1. Data model: semantic social networks

I submit that the raw data of collective intelligence are in the form of semantic social networks. By this term I mean a way to represent human conversation. The representation is a social network, because it involves humans connected to each other by interactions. And it is semantic, because those interactions encode meaning.

2. Network science: it's all in the links.

Collective intelligence is not additive: it’s interactional. We can only generate new insight when the information in my head comes into contact with the information in yours.
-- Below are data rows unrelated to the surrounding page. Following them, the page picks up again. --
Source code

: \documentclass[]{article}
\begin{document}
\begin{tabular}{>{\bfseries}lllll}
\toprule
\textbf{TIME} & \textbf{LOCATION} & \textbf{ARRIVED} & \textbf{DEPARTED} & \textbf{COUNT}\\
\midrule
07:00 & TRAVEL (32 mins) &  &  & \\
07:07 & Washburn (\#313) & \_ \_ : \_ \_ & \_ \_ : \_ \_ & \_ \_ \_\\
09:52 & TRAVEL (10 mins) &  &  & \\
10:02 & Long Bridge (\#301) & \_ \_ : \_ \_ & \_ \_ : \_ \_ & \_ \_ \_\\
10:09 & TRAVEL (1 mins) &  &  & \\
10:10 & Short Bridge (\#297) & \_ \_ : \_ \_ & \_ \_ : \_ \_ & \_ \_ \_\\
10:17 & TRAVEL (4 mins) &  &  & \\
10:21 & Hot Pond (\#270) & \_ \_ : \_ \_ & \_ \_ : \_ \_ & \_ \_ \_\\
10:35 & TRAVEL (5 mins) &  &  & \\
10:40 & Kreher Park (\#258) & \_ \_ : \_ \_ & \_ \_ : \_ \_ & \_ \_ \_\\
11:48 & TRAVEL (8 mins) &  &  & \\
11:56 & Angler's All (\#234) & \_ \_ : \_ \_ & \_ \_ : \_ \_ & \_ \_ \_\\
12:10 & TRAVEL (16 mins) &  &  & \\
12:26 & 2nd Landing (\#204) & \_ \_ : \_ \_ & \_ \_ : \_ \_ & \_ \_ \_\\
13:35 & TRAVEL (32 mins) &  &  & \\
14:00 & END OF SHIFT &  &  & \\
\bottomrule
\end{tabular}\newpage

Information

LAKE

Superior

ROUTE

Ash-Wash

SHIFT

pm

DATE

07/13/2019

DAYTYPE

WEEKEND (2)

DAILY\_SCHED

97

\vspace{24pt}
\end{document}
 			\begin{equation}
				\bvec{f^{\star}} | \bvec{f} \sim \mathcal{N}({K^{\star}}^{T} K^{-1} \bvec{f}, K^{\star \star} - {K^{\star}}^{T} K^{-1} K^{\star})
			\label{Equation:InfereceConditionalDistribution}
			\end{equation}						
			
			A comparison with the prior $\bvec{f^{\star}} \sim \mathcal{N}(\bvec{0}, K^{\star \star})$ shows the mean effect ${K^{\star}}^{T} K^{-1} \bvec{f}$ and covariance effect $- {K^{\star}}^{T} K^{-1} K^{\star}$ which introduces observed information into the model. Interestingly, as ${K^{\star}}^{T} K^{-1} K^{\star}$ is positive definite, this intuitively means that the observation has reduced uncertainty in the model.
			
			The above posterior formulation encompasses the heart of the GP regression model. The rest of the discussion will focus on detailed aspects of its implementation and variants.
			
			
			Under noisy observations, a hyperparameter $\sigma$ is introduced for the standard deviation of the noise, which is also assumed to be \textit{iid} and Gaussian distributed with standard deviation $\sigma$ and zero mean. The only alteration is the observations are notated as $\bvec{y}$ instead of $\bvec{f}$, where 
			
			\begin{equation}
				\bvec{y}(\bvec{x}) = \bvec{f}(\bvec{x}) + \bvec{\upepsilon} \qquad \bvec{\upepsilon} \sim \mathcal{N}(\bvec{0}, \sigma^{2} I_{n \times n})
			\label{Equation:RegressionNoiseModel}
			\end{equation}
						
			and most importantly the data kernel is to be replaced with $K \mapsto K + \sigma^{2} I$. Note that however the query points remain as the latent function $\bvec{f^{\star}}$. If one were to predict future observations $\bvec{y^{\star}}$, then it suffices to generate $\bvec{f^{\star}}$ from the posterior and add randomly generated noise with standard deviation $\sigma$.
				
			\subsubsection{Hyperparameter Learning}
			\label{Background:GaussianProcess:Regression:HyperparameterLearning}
So, what makes a collectivity more or less smart is the pattern of linking across its members. Network science is what allows a rigorous study of that linking, looking for the patterns of interaction which associate to the smartest behaviors.

3. Ethnography: harvesting smart outcomes

Suppose we accept that the hive mind can generate powerful insights and breakthroughs. How can we, individual human beings, lift them from the surrounding noise? Looking at what individual members of the community say and do would likely be fruitless. The problem is understanding how the group represents to itself the issue at hand; no individual you ask will be able to hold all the complexity in her head. We do have a discipline that specializes in this task: ethnography. Ethnographers are good at representing a collective point of view on something. Their skills are useful to understand just what the collective intelligence is saying.

4. "Shallow" text analytics: casting your net wider

Ethnography is like a surgical knife: super sharp and precise. But sometimes you what you need is a machete. As I write this, the opencare conversation consists of over 300,000 words, authored by 137 people. This is a very big study by ethnography standards, and these numbers are likely to double again. We are already pushing the envelope of what ethnographers can process.

So, the next step is giving them prosthetics. The natural tool is text analytics, a branch of data analysis centered on text-as-data. It comes in two flavors: shallow-and-robust and deep-and-ad-hoc. I like the shallow flavor best: it is intuitive and relatively easy to make into standard tools. When the time of your ethnographers is scarce and the raw data is abundant, you can use text analysis to find and discard contributions that are likely to be irrelevant or off topic.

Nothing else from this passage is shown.